MATERIALS AND METHODS
We performed a retrospective research in our center for all patients diagnosed with diffuse WHO grade II and III gliomas from 1976 to 2018. WHO grade II and III gliomas were divided into three molecular subgroups according to the IDH1/2 mutation and the 1p/19q codeletion status (1: IDH-mutant, 1p/19q codeleted; 2: IDH-mutant, 1p/19q non codeleted; 3: IDH-wildtype).

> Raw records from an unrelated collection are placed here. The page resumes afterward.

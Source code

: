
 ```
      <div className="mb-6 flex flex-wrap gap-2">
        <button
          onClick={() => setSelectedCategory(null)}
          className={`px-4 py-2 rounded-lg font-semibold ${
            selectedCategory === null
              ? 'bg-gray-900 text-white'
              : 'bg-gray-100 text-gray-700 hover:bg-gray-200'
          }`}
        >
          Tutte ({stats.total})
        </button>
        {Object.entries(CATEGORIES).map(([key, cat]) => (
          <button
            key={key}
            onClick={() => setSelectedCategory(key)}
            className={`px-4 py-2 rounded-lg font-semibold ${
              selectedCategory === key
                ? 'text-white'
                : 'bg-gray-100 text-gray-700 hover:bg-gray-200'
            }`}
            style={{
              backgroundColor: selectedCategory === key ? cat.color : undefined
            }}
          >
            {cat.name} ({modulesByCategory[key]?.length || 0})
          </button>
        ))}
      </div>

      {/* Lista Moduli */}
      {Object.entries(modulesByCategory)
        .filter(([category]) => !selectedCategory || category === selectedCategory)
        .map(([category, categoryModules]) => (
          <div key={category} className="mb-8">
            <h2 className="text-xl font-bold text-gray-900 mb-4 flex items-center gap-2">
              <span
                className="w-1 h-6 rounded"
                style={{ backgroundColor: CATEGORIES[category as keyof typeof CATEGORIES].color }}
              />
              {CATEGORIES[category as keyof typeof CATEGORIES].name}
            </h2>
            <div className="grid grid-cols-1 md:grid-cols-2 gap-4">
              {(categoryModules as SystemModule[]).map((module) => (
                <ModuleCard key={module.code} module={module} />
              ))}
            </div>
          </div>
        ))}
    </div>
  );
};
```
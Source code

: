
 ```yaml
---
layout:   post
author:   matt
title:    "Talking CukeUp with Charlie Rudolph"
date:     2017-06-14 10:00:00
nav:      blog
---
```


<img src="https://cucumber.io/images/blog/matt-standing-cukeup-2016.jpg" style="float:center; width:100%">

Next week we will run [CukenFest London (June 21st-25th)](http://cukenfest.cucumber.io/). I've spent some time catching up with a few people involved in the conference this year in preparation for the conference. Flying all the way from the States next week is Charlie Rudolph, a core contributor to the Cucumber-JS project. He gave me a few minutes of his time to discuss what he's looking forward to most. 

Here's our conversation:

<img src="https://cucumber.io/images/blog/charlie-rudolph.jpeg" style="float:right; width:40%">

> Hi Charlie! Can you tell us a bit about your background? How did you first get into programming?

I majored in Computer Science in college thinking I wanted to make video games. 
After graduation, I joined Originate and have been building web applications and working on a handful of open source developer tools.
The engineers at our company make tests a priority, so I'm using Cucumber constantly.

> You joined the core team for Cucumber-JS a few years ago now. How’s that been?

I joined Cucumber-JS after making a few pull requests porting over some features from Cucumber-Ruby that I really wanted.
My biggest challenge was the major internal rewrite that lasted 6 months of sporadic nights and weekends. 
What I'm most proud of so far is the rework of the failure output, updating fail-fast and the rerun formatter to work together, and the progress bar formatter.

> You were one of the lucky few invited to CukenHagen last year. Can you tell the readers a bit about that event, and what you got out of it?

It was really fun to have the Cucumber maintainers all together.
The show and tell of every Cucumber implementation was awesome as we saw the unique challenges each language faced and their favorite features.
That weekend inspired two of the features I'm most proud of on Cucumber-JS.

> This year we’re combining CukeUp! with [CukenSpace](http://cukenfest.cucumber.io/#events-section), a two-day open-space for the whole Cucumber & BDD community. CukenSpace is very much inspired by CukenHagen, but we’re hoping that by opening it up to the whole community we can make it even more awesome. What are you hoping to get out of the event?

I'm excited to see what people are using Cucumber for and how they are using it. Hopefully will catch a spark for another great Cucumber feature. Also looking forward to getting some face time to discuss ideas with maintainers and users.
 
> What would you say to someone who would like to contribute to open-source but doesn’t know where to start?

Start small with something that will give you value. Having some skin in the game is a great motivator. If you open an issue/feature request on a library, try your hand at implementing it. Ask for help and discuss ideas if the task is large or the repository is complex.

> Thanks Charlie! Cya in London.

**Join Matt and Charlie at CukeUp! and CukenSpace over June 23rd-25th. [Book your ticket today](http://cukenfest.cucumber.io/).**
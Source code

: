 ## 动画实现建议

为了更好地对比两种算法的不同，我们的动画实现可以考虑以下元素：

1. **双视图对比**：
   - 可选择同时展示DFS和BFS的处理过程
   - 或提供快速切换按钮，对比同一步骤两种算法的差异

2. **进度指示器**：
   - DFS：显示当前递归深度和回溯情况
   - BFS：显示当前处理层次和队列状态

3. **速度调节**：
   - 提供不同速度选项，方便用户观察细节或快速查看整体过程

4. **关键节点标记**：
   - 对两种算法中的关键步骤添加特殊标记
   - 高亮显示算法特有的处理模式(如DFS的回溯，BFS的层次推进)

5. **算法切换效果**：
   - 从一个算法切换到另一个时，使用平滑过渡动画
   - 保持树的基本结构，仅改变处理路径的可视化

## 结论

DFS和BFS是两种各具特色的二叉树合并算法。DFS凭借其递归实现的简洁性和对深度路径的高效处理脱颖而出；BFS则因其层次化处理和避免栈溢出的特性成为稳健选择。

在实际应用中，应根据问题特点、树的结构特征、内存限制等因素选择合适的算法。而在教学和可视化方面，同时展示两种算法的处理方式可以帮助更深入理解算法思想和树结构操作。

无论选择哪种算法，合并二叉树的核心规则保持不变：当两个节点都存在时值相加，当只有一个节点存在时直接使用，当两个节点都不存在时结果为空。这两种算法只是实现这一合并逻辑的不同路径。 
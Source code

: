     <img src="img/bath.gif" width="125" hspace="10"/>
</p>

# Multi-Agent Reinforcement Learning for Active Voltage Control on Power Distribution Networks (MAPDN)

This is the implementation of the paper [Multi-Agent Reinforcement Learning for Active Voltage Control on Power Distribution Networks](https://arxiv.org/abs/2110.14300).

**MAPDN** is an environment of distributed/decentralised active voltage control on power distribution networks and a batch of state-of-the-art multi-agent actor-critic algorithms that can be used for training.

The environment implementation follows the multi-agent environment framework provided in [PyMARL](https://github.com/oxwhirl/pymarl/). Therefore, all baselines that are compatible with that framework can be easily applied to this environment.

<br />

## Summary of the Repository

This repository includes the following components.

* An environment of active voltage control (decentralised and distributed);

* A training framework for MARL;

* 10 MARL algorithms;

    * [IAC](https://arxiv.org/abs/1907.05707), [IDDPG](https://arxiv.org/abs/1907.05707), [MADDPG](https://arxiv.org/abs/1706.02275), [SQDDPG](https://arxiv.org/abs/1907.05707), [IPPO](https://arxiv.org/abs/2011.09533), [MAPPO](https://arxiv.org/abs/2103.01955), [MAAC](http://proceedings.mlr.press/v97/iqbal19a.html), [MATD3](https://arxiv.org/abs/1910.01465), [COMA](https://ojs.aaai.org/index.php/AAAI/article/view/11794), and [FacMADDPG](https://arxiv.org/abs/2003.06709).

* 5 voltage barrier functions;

We analyzed the clinical and molecular characteristics of the three subgroups, and then the clinical, radiological, histological and molecular features of IDH-wildtype WHO grade II gliomas.
RESULTS
We identified 445 patients with diffuse WHO grade II gliomas, including 59 IDH1/2-wildtype tumors. IDH-wildtype grade II gliomas affected more frequently male (75% vs. 55%, p = 0.004) and older (mean age: 50.0 vs. 39.6 years, p<0.0001) patients, had frequent fronto-temporo-insular location (41%) and commonly underwent biopsy (53%) rather than resection. We found TERT promoter mutations (18/42, 43%), chromosome 7q gains (12/30, 40%), chromosome 10q losses (12/44, 27%), chromosome 9p losses (7/47, 15%), EGFR amplifications (5/51, 10%) and p16 deletions (4/50, 8%) but no P53 (0/16) mutations. Median overall survival was 46 months (vs. 98 for IDH-mutant non codeleted and 175 for IDH-mutant codeleted WHO grade II gliomas (p<0.0001); vs. 20 months for IDH-wildtype WHO grade III gliomas (p = 0.001)). Survival was not significantly influenced by age, preoperative KPS, tumor location, extent of resection or adjuvant treatment schemes. Chromosome 9p loss had a strong negative impact on overall survival (p=0.002).
CONCLUSION
The median overall survival associated with IDH-wildtype WHO grade II gliomas does not exceed 4 years from diagnosis. As some genetic alterations seem to have a strong prognostic impact, an exhaustive genetic assessment can be helpful in this rare tumor group for purposes of prognostic stratification and treatment decision.